__TASK PROMPT__. In the listing that follows, locate the line containing "[74]: http://photo15.yupoo.com/20080109/104838_1133102932.jpg" and the line containing "[86]: http://www.creativebits.it/demo/?theme=miniBits". Retype exactly those two lines and every line between them, and nothing more.

__SUPPLIED DATA__.
BEGIN

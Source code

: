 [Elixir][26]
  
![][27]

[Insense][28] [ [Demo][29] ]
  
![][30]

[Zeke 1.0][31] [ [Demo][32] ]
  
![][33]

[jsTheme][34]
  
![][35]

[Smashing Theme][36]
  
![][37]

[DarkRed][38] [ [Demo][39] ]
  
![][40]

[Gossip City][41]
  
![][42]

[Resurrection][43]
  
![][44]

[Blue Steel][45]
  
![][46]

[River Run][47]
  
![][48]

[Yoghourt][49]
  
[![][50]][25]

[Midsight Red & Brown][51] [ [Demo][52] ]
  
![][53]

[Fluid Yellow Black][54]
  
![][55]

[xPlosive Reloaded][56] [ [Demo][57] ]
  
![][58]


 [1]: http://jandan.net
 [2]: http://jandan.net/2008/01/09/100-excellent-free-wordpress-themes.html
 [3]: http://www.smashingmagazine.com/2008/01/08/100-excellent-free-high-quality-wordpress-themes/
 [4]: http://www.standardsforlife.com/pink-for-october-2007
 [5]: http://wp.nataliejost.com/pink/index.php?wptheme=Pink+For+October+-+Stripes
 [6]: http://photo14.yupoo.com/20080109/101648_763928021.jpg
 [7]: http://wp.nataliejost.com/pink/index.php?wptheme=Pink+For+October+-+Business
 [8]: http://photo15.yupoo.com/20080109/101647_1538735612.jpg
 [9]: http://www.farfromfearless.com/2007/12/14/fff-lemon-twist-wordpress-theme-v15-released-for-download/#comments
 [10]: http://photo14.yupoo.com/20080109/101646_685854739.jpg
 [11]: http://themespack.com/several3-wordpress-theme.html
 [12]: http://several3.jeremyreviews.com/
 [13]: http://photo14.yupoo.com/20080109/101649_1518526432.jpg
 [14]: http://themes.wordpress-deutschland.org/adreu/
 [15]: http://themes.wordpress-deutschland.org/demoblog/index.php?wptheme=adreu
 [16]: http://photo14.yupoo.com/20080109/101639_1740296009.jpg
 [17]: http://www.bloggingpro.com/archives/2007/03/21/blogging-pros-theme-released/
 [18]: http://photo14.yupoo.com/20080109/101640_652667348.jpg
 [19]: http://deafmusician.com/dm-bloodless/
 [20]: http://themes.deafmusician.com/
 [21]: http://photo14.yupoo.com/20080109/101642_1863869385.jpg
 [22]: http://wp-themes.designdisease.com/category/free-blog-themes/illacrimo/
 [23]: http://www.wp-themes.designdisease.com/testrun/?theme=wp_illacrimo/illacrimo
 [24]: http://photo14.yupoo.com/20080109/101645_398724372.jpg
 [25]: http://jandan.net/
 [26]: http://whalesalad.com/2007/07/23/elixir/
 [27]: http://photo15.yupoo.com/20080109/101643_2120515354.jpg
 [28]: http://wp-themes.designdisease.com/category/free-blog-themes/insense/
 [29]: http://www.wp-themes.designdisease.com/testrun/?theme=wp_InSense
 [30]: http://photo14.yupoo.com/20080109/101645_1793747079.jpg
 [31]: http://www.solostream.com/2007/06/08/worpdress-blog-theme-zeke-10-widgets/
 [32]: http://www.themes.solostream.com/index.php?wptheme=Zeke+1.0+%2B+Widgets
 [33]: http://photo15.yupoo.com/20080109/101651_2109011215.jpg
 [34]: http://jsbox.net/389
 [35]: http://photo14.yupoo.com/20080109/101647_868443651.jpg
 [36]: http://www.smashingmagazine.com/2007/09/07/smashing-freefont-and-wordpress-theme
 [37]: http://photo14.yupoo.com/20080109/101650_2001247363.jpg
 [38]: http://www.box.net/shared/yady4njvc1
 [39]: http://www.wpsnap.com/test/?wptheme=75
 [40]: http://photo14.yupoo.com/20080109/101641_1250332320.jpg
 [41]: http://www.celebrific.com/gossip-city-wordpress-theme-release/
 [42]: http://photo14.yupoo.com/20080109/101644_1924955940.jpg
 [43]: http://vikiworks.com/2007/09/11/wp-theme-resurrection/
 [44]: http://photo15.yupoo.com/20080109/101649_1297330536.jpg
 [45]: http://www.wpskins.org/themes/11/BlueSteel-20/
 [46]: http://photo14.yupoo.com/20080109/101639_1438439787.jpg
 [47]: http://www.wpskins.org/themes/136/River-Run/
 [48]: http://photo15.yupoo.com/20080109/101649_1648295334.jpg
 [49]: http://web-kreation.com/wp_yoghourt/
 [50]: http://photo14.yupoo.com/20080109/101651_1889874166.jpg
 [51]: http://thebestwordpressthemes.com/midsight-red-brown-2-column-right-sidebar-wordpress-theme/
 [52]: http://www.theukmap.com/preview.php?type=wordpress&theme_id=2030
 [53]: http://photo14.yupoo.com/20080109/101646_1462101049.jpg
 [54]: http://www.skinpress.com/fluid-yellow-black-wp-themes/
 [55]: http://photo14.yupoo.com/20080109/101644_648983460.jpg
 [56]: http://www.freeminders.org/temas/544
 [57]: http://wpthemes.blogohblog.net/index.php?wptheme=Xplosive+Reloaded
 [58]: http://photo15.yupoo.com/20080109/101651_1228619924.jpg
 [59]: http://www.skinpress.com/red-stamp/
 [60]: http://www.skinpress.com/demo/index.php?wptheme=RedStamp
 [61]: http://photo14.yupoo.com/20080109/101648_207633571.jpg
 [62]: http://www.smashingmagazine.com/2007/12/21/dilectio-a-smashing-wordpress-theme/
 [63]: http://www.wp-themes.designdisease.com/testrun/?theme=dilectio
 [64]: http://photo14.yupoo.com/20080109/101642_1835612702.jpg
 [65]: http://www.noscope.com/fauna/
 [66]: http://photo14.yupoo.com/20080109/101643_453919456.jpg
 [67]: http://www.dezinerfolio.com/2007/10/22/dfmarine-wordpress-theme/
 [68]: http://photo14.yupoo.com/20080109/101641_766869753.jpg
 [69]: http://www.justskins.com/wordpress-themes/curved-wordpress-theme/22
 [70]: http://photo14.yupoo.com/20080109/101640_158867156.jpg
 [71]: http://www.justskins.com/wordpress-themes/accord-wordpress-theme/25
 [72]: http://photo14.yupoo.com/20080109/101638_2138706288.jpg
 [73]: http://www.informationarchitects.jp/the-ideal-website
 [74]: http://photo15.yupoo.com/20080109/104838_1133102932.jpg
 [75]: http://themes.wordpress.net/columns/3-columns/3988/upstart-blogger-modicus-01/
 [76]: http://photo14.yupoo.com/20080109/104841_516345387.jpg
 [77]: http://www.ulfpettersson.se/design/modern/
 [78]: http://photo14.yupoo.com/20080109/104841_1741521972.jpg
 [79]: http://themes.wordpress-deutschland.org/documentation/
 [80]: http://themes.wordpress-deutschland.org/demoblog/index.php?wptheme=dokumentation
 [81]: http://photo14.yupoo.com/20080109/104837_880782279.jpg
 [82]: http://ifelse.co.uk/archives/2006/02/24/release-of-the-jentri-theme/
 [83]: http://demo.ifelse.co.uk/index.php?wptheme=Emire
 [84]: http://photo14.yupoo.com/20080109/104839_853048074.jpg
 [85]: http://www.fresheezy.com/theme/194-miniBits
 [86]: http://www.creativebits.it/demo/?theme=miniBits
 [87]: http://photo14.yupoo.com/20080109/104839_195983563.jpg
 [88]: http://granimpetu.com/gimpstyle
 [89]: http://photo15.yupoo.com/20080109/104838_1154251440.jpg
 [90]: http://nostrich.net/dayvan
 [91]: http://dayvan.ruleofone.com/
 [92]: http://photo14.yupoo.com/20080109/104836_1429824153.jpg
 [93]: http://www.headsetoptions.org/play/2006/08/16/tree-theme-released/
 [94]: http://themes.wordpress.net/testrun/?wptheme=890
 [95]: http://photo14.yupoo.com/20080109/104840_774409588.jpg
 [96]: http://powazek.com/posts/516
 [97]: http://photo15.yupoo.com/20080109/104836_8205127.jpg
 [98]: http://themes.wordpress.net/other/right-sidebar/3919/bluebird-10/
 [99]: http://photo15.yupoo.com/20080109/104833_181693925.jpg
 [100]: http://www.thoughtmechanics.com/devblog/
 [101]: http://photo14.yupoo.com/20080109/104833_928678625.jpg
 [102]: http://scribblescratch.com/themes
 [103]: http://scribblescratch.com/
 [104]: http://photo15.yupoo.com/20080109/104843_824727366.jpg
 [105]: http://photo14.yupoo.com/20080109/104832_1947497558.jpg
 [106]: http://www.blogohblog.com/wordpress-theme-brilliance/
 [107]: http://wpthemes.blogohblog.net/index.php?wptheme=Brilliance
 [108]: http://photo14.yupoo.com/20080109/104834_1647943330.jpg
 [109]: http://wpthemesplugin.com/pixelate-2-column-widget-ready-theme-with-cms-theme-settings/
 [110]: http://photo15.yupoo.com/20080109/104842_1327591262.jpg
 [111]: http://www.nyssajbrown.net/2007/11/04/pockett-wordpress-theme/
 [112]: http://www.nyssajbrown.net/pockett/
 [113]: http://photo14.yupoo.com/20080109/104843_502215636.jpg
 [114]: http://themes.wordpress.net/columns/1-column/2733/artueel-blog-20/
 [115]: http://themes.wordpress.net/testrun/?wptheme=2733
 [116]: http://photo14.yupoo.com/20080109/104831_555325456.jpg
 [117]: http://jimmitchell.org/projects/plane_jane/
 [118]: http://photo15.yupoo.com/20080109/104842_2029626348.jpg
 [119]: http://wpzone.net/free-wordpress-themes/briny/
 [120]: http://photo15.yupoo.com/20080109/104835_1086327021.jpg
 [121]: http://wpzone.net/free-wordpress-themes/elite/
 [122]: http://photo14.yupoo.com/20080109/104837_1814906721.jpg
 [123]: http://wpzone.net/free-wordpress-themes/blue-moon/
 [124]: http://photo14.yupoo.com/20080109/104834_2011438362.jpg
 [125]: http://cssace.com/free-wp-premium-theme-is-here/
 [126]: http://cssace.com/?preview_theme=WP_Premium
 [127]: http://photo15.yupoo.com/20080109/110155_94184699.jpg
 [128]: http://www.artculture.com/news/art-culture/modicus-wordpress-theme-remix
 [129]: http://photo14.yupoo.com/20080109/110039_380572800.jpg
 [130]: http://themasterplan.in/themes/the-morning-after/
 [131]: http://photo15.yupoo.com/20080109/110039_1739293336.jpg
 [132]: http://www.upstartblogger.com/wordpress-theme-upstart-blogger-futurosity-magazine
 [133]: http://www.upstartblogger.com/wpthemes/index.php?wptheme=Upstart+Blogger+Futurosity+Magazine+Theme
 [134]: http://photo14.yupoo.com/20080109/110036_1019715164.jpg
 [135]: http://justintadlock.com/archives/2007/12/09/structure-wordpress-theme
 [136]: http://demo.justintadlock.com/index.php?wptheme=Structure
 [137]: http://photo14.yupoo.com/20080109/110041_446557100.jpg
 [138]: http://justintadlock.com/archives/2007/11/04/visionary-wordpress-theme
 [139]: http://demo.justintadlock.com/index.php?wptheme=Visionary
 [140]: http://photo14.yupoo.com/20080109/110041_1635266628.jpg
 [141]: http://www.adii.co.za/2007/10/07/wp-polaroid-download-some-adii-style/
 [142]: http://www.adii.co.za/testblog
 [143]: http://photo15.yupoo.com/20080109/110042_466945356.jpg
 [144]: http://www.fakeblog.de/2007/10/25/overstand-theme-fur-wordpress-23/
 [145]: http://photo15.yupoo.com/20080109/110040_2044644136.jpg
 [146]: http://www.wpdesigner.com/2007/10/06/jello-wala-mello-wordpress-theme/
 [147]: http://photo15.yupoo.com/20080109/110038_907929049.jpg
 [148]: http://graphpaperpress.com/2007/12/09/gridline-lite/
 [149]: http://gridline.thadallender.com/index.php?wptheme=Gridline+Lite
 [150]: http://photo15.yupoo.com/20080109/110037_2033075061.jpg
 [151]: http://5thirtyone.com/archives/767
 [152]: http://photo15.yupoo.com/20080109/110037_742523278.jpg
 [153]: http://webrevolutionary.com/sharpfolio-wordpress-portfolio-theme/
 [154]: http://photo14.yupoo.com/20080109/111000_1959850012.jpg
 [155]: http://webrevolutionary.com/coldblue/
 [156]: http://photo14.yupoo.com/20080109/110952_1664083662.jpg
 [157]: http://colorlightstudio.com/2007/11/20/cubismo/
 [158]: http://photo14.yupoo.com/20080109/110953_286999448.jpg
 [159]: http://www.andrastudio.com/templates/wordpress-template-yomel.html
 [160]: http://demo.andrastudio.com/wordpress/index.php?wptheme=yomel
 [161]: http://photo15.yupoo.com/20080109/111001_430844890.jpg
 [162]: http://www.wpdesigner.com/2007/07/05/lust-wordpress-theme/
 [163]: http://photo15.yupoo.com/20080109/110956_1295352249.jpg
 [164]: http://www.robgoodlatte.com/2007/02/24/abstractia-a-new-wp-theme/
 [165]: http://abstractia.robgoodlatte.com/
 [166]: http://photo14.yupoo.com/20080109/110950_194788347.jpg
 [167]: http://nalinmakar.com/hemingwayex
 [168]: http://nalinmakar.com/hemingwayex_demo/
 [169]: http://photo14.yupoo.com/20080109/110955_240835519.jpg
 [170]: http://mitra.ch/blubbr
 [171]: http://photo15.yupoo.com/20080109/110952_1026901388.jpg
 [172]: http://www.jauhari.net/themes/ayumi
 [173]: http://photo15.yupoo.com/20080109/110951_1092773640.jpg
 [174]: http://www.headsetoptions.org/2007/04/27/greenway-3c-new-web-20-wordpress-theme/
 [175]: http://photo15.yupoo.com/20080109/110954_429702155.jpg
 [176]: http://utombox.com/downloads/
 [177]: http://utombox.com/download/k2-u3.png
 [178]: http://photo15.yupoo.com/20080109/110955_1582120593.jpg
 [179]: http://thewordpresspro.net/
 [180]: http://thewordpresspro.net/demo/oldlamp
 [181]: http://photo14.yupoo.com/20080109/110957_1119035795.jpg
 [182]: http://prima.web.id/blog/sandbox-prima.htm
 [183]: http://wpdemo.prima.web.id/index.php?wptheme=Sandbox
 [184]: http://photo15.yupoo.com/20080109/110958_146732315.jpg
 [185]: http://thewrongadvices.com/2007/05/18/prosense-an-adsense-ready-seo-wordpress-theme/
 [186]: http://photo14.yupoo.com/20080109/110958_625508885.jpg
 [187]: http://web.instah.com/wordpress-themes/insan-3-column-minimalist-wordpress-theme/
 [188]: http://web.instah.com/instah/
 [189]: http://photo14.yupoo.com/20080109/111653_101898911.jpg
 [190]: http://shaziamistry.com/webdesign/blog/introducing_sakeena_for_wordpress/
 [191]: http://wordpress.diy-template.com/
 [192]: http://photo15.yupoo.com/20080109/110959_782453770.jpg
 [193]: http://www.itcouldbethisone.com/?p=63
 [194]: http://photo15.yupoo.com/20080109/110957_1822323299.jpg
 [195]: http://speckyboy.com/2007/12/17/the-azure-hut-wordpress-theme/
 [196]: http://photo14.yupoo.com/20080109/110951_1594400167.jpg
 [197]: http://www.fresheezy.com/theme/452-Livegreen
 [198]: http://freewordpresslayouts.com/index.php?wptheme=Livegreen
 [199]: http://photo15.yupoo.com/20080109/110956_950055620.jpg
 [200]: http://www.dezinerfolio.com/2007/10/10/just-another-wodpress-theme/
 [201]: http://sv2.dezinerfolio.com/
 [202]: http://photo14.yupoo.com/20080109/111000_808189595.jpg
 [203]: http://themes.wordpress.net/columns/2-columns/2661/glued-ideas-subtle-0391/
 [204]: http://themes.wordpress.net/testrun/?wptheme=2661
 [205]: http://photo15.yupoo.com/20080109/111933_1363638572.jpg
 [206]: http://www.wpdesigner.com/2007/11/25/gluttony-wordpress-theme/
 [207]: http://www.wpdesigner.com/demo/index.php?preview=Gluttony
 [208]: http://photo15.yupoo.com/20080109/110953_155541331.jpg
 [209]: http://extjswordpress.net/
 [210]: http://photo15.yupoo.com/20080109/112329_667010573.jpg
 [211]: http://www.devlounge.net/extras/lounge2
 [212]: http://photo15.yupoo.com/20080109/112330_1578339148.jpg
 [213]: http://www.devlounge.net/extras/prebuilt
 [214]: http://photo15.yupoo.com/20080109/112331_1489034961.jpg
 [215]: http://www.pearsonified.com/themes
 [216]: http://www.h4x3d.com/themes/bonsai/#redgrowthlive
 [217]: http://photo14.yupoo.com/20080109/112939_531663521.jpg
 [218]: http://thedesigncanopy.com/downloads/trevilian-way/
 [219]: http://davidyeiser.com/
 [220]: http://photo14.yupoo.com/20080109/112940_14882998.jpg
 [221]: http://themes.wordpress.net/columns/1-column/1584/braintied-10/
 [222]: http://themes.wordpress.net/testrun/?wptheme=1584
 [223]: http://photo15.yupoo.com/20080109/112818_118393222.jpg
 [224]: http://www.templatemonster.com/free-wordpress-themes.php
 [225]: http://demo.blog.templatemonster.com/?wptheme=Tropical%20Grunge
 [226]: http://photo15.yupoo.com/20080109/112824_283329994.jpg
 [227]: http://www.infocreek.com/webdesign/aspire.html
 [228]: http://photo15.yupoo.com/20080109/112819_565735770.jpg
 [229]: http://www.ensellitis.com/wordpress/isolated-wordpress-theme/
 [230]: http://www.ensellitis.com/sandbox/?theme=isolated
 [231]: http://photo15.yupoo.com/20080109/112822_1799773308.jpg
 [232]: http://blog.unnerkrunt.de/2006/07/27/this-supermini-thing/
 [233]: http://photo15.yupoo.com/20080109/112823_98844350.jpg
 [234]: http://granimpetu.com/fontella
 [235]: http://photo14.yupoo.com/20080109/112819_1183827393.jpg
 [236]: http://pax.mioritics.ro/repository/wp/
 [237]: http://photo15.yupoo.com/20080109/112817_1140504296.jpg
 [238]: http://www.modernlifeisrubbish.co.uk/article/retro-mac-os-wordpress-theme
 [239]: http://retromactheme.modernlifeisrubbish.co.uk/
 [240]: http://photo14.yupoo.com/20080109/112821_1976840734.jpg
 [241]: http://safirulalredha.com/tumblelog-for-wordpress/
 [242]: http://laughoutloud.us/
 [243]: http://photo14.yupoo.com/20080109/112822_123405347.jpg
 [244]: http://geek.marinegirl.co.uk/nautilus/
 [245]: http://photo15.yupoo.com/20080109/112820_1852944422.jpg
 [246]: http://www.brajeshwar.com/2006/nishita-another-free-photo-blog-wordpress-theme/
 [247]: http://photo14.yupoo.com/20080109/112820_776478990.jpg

END

__EXERCISE RESPONSE__.
 [74]: http://photo15.yupoo.com/20080109/104838_1133102932.jpg
 [75]: http://themes.wordpress.net/columns/3-columns/3988/upstart-blogger-modicus-01/
 [76]: http://photo14.yupoo.com/20080109/104841_516345387.jpg
 [77]: http://www.ulfpettersson.se/design/modern/
 [78]: http://photo14.yupoo.com/20080109/104841_1741521972.jpg
 [79]: http://themes.wordpress-deutschland.org/documentation/
 [80]: http://themes.wordpress-deutschland.org/demoblog/index.php?wptheme=dokumentation
 [81]: http://photo14.yupoo.com/20080109/104837_880782279.jpg
 [82]: http://ifelse.co.uk/archives/2006/02/24/release-of-the-jentri-theme/
 [83]: http://demo.ifelse.co.uk/index.php?wptheme=Emire
 [84]: http://photo14.yupoo.com/20080109/104839_853048074.jpg
 [85]: http://www.fresheezy.com/theme/194-miniBits
 [86]: http://www.creativebits.it/demo/?theme=miniBits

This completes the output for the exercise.